Reconhecimento facial pode se tornar obrigatório em redes sociais após aprovação de projeto na Câmara

Projeto aprovado na Câmara exige reconhecimento facial no acesso a redes sociais. Veja impactos para advogados e o que muda na proteção de dados.

Por Giovanna Fant - 15/10/2025 as 15:04

A Comissão de Comunicação da Câmara dos Deputados aprovou, recentemente, uma proposta que altera o Marco Civil da Internet, tornando obrigatório o reconhecimento facial de usuários para acesso a redes sociais. O projeto de lei, de autoria do deputado Jorge Goetten (Republicanos-SC), visa intensificar a segurança das contas e coibir a proliferação de perfis falsos, frequentemente associados a práticas como difamação, assédio, bullying virtual e golpes financeiros.

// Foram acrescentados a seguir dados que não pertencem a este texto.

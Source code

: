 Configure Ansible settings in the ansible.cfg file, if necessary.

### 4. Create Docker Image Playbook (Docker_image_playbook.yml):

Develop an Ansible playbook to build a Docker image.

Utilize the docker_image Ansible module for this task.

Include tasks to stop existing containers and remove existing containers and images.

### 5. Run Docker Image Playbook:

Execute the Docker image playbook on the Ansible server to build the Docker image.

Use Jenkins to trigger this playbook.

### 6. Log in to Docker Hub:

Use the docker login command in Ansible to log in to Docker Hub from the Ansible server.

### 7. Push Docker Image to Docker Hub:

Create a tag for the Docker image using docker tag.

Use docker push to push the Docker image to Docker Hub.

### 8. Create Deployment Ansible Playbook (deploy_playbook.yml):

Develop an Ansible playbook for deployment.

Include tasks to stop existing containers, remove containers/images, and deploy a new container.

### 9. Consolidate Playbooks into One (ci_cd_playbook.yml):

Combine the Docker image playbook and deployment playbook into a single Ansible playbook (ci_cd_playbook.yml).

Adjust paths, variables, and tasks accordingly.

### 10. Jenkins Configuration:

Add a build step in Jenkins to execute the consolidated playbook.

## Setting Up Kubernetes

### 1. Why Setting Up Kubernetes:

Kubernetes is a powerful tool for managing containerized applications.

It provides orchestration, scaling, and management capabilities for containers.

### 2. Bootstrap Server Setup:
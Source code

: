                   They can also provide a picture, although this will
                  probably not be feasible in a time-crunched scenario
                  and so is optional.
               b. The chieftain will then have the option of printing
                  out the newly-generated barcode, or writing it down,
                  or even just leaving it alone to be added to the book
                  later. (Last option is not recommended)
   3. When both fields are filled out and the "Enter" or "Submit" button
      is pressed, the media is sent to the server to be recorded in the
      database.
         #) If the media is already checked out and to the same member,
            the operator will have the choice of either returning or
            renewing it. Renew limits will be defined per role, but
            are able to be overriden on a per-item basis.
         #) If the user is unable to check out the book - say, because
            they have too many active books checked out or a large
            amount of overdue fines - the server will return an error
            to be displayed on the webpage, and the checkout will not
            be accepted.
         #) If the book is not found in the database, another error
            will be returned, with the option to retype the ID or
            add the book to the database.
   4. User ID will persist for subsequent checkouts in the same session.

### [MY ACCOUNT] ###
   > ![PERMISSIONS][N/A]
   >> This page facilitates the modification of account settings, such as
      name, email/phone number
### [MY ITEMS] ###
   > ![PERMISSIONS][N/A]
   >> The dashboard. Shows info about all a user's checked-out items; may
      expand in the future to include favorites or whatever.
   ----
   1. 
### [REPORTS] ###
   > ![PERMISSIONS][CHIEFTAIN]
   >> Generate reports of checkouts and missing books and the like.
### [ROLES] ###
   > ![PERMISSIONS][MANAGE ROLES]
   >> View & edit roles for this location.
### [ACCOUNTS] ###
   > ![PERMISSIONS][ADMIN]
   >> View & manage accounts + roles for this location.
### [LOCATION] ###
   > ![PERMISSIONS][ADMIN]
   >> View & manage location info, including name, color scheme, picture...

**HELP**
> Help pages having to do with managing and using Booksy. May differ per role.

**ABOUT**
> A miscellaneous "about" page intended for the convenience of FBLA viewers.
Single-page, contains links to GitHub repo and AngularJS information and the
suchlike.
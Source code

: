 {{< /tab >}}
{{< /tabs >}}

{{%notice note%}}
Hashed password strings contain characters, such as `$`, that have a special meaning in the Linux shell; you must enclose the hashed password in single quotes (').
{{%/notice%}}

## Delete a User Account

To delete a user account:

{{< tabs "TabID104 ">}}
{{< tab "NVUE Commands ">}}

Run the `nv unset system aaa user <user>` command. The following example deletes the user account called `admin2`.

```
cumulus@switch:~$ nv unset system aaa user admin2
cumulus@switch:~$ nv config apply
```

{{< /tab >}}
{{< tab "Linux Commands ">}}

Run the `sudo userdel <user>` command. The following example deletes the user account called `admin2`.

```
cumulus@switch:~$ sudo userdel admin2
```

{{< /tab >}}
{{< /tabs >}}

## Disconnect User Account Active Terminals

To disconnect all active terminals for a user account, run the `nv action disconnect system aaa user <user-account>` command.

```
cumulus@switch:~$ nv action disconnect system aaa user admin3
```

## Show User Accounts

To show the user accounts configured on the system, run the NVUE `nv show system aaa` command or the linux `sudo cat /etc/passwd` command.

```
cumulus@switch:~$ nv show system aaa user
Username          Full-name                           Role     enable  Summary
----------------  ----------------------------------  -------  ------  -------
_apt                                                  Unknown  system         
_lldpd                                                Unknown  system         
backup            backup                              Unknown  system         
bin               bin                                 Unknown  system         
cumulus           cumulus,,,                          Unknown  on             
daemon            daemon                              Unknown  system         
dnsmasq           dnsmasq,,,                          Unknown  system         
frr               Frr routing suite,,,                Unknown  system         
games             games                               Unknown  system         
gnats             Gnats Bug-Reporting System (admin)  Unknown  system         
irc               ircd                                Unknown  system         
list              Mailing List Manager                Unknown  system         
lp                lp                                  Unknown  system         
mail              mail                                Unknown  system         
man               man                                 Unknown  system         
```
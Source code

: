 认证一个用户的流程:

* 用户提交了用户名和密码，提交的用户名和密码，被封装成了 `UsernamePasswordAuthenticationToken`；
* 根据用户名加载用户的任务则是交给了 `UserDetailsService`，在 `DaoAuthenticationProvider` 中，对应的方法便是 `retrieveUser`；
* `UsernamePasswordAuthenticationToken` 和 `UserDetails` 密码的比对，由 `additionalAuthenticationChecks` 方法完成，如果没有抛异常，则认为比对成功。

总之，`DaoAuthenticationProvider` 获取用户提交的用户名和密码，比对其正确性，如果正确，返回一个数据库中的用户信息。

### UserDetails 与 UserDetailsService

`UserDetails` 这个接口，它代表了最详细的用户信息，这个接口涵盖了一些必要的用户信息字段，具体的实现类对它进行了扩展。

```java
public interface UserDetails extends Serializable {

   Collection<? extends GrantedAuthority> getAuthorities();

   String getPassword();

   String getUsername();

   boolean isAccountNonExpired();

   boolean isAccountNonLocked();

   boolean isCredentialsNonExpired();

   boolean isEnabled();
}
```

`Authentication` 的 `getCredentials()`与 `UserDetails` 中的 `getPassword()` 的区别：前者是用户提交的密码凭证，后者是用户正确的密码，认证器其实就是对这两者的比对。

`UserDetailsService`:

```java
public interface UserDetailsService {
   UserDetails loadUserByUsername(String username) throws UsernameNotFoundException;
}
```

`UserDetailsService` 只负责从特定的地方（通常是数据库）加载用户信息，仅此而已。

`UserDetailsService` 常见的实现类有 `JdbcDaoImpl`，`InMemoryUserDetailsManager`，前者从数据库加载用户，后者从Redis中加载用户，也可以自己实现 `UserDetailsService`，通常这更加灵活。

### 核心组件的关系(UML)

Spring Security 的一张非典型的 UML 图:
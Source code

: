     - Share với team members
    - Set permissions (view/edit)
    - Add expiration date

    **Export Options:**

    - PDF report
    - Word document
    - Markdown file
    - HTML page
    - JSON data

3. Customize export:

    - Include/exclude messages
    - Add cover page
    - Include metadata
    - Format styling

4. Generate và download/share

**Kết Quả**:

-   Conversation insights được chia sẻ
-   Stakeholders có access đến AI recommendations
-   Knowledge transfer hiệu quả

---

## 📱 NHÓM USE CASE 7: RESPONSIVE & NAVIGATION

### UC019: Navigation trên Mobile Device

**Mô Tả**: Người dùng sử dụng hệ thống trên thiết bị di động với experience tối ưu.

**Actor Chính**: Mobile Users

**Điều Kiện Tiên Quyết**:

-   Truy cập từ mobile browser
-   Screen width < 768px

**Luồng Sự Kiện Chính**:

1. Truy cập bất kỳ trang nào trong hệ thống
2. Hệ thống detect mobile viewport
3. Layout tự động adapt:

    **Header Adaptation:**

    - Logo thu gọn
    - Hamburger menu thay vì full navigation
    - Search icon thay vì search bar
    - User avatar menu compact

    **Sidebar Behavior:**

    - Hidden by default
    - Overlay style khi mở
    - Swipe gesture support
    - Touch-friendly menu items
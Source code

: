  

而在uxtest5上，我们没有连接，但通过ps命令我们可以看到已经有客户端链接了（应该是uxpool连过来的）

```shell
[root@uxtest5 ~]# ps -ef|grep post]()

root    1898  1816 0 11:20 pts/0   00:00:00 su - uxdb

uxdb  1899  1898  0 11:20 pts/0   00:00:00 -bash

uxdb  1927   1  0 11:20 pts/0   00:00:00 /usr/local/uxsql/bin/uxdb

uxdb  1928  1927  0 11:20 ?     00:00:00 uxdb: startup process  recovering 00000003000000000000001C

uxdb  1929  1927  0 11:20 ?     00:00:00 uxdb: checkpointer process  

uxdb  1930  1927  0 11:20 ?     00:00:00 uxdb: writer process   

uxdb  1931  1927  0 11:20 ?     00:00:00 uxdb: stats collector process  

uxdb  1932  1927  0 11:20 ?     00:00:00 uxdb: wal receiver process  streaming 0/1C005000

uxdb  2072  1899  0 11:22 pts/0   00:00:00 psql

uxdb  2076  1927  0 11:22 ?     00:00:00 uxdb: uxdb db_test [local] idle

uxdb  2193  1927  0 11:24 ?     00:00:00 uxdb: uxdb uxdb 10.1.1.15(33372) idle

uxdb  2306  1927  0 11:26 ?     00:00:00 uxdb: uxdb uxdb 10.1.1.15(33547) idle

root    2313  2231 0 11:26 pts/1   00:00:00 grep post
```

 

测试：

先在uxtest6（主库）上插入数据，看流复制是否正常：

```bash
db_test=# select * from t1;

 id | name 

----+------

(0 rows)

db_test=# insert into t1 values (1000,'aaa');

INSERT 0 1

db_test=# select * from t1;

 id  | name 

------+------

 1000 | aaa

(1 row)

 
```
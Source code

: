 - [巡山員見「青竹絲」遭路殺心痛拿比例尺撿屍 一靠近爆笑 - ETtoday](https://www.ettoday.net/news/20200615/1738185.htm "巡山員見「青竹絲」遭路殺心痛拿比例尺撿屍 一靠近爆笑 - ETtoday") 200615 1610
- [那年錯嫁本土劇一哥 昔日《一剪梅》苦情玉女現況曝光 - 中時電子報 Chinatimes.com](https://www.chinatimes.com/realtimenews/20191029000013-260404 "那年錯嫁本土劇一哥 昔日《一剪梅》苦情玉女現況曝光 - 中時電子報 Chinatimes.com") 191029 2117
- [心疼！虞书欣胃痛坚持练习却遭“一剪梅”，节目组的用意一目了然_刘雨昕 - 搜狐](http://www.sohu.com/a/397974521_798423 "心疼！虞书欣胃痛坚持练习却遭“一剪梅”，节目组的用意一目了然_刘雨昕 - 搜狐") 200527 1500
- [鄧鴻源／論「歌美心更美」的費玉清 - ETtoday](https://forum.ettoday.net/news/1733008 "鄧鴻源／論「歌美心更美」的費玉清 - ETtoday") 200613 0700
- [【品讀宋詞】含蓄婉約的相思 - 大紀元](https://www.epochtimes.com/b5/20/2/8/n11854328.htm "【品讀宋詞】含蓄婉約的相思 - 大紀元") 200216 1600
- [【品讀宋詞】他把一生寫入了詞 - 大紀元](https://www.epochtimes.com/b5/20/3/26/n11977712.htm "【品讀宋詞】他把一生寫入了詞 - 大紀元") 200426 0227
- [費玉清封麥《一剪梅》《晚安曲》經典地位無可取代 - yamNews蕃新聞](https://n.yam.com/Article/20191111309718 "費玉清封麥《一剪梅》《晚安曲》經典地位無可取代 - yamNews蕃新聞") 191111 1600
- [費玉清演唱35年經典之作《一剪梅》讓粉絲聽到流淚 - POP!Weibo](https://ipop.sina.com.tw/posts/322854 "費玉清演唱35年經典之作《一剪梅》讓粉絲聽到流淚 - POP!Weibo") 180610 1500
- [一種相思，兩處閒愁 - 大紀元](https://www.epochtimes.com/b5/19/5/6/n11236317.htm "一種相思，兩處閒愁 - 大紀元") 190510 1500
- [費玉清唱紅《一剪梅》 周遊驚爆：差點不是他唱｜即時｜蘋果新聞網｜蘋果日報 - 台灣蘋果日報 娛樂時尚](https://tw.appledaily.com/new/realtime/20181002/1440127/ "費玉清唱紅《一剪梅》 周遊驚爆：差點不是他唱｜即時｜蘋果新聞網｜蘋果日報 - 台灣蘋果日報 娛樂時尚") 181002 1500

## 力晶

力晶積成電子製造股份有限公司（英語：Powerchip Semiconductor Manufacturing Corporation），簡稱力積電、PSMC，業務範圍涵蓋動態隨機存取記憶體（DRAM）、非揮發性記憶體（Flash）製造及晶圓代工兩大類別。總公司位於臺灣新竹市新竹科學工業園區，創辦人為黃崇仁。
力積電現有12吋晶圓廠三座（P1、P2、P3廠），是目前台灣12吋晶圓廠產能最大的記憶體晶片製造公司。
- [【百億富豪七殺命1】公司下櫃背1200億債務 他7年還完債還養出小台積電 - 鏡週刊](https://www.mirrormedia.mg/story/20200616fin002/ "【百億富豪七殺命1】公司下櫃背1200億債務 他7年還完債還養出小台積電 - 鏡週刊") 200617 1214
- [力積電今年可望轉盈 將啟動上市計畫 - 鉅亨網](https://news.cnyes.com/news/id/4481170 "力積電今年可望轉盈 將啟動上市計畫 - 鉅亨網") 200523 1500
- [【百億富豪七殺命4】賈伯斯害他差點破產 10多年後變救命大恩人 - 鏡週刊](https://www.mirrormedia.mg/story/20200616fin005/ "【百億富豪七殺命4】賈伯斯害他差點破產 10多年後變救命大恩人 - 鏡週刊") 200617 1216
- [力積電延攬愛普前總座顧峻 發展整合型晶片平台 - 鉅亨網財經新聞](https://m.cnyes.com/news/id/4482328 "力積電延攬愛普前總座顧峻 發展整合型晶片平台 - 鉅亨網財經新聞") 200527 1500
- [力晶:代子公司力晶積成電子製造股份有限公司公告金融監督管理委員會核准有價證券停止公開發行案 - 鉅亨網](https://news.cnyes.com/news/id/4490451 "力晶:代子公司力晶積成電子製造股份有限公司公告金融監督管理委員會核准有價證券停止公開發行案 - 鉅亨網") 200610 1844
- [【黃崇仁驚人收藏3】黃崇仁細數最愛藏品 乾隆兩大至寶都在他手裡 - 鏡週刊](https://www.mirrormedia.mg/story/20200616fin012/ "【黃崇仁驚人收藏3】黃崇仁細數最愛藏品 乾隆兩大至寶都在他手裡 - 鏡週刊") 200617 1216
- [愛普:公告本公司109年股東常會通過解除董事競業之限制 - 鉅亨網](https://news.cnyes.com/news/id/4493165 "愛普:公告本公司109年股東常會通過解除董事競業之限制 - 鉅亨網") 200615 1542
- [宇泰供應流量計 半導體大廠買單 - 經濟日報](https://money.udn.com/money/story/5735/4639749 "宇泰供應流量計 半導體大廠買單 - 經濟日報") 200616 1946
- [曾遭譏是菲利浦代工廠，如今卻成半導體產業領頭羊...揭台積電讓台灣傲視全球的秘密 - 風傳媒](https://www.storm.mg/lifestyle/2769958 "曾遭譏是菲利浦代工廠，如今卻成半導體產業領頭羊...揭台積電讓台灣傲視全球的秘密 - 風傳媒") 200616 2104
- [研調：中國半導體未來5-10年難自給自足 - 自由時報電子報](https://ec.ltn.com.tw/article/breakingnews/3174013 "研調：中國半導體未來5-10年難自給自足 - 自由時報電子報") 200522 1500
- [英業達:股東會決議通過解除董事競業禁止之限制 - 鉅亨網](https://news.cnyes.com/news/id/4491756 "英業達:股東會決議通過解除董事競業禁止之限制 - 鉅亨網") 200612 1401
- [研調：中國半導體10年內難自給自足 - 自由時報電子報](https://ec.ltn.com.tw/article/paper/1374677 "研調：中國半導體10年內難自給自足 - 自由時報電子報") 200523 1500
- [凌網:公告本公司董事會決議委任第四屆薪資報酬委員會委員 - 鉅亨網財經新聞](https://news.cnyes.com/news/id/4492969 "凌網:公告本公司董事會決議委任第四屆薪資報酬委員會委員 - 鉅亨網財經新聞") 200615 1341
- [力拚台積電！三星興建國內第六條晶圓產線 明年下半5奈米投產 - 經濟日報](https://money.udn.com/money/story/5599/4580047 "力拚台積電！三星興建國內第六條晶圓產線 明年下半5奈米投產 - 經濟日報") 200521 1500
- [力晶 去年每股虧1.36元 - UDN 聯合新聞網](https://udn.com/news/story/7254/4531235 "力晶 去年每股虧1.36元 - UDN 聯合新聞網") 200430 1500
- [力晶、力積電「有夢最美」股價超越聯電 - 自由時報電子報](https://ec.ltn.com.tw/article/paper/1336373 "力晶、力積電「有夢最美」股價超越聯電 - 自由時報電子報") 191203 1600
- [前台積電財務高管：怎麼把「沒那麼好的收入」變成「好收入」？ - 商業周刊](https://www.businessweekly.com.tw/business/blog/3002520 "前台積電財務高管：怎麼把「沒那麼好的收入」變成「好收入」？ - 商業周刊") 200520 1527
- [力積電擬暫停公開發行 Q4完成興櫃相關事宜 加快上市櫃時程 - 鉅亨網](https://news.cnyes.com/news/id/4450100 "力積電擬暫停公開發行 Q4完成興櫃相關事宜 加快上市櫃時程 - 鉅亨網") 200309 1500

O relator Alex Manente (Cidadania-SP) apresentou um substitutivo ao Projeto de Lei 1380/25, aprovado pela comissão, que traz mudanças significativas em relação ao texto original. A principal modificação determina que a verificação facial deverá ser realizada através do sistema operacional do dispositivo, como Android ou iOS, e não mais pelas próprias plataformas de redes sociais. Conforme destacou Manente, essa medida evita a criação de múltiplos bancos de dados biométricos por diferentes provedores, o que poderia dificultar a fiscalização e elevar riscos de vulnerabilidade dos dados pessoais. A centralização da autenticação nos sistemas operacionais, segundo o relator, atribui a responsabilidade a empresas reconhecidas por sua expertise em segurança da informação.

Pela nova redação, provedores de sistemas operacionais terão que exigir o reconhecimento facial no momento do cadastro, empregando tecnologia que assegure a correspondência entre o rosto do usuário e sua foto em documento oficial. Caso o usuário não realize o recadastramento no prazo de até um ano após a entrada em vigor da lei, a conta será bloqueada.

Outra inovação do substitutivo é a atualização do Marco Civil da Internet, que agora passa a definir de forma clara os conceitos de “dados biométricos” e “reconhecimento facial”, promovendo alinhamento com a Lei Geral de Proteção de Dados Pessoais (LGPD).

O texto aprovado ainda seguirá para análise da Comissão de Constituição e Justiça e de Cidadania, em caráter conclusivo. Para se transformar em lei, a proposta deverá obter aprovação tanto da Câmara quanto do Senado.

Impacto no Dia a Dia dos Advogados

A possível obrigatoriedade do reconhecimento facial em redes sociais altera significativamente o cenário jurídico digital, especialmente para advogados das áreas de direito digital, proteção de dados e direito do consumidor. A medida exigirá atenção redobrada à conformidade com a LGPD e poderá aumentar demandas consultivas e contenciosas sobre privacidade, segurança da informação, responsabilidade civil e bloqueio de contas. Profissionais que atuam com tecnologia, startups, grandes plataformas e consumidores terão que adaptar estratégias, contratos e políticas internas, além de orientar clientes sobre riscos e procedimentos de autenticação biométrica. O tema também pode abrir espaço para questionamentos constitucionais e debates sobre direitos fundamentais, ampliando o papel do advogado na interlocução entre inovação tecnológica e proteção de direitos.